So it's been a decade-long round-trip from IC to management to senior manager back to IC.

And in the time you see some skills develop while others atrophy. And some new skills appear on the market that I'm shallow in.

In this case that could be Golang and Rust. (Lets not talk about how I feel about the Javascript ecosystem)

But, man, it is hard to let go of the cozy warm and lazy blanket Django and the python ecosystem gives us, isn't it?

The irony here is that I'm incredibly productive in the Django stack, but relative to the many jobs out there -- it seems many Rust and Golang positions go unfilled.

So, what is a guy to do? Daddy has to eat, and I am mercenary at heart.

So here we are -- back on the learning curve and ramping up on Golang and Rust.

otikik · 10 months ago
One good thing about the Javascript ecosystem: if you don't like it, you only need to wait 6 months for it to have changed completely!
com2kid · 10 months ago
Ugh old joke but:

1. React is 11 years old. Even "modern" React with hooks and such is more than 5 years old.

2. Express has been the backend server for Node for over a decade and it hasn't had a breaking semver change in 7 or 8 years.

The front end bundler ecosystem has been a hot mess forever though.

Compare this to Android which somehow manages to break its build system ~every few hours~ at least once per year.
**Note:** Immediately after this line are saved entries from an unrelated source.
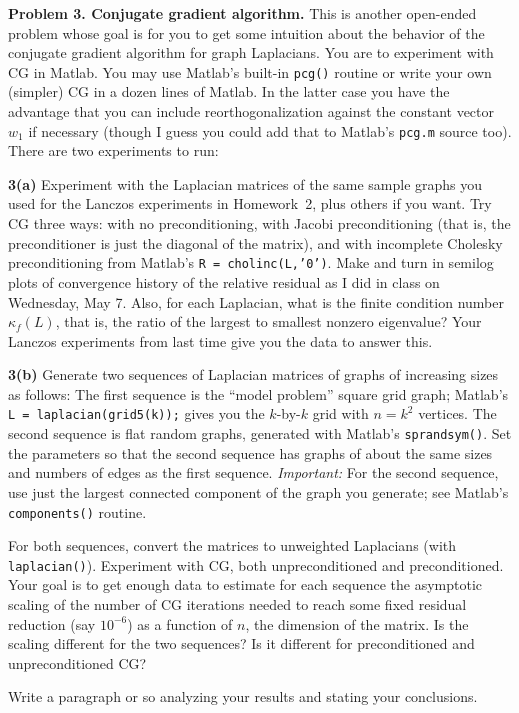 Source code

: 
\par\bigskip
{\bf Problem 3. Conjugate gradient algorithm.}
This is another open-ended problem whose goal is for you to get some
intuition about the behavior of the conjugate gradient algorithm for graph Laplacians.
You are to experiment with CG in Matlab. You may use Matlab's built-in {\tt pcg()}
routine or write your own (simpler) CG in a dozen lines of Matlab.
In the latter case you have the advantage that you can include reorthogonalization
against the constant vector~$w_1$ if necessary 
(though I guess you could add that to Matlab's {\tt pcg.m} source too).
There are two experiments to run:
\par\medskip
{\bf 3(a)}
Experiment with the Laplacian matrices of the same sample graphs you
used for the Lanczos experiments in Homework~2, plus others if you want.
Try CG three ways:  with no preconditioning, with Jacobi preconditioning
(that is, the preconditioner is just the diagonal of the matrix), and
with incomplete Cholesky preconditioning from Matlab's {\tt R = cholinc(L,'0')}.
Make and turn in semilog plots of convergence history of the relative residual
as I did in class on Wednesday, May 7.  Also, for each Laplacian, what is the
finite condition number $\kappa_f(L)$, that is, the ratio of the largest to
smallest nonzero eigenvalue?  Your Lanczos experiments from last time give you
the data to answer this.
\par\medskip
{\bf 3(b)}
Generate two sequences of Laplacian matrices of graphs of increasing sizes as
follows:  The first sequence is the ``model problem'' square grid graph;
Matlab's {\tt L = laplacian(grid5(k));} gives you the $k$-by-$k$ grid with
$n=k^2$ vertices.  The second sequence is flat random graphs, generated with
Matlab's {\tt sprandsym()}.  Set the parameters so that the second sequence
has graphs of about the same sizes and numbers of edges as the first sequence.
{\em Important:} For the second sequence, use just the largest connected 
component of the graph you generate; see Matlab's {\tt components()} routine.
\par
For both sequences, convert the matrices to unweighted Laplacians (with {\tt laplacian()}).
Experiment with CG, both unpreconditioned and preconditioned.  Your goal is to get
enough data to estimate for each sequence the asymptotic scaling of the number of
CG iterations needed to reach some fixed residual reduction 
(say $10^{-6}$) as a function of $n$, the dimension of the matrix.  
Is the scaling different for the two sequences?
Is it different for preconditioned and unpreconditioned CG?
\par
Write a paragraph or so analyzing your results and stating your conclusions.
Fire-Dragon-DoL · 10 months ago
React is wildly different from 11 years ago, react router is wildly different and the way state is managed in react is still constantly changing
throwitaway1123 · 10 months ago
> The front end bundler ecosystem has been a hot mess forever though.

The bundler situation wasn't ideal for a few years, but I've been really happy with esbuild lately. It's incredibly fast, has zero dependencies (besides the Golang sys module which is a de facto part of Go's extended standard library), and is much easier to configure than Webpack. I even heard DHH praise esbuild on The Changelog podcast recently, and he's a notable anti-build evangelist.

bbor · 10 months ago
I love the joke, but tbf React and Next.js have shown some serious sticking power so far, and show no sign of slowing. Also, JavaScript is so 2022, TypeScript is mandatory now IMO!
tail_exchange · 10 months ago
Going from Python to Go was very easy for me, and I do feel much more productive. I don't want to work with Python ever again.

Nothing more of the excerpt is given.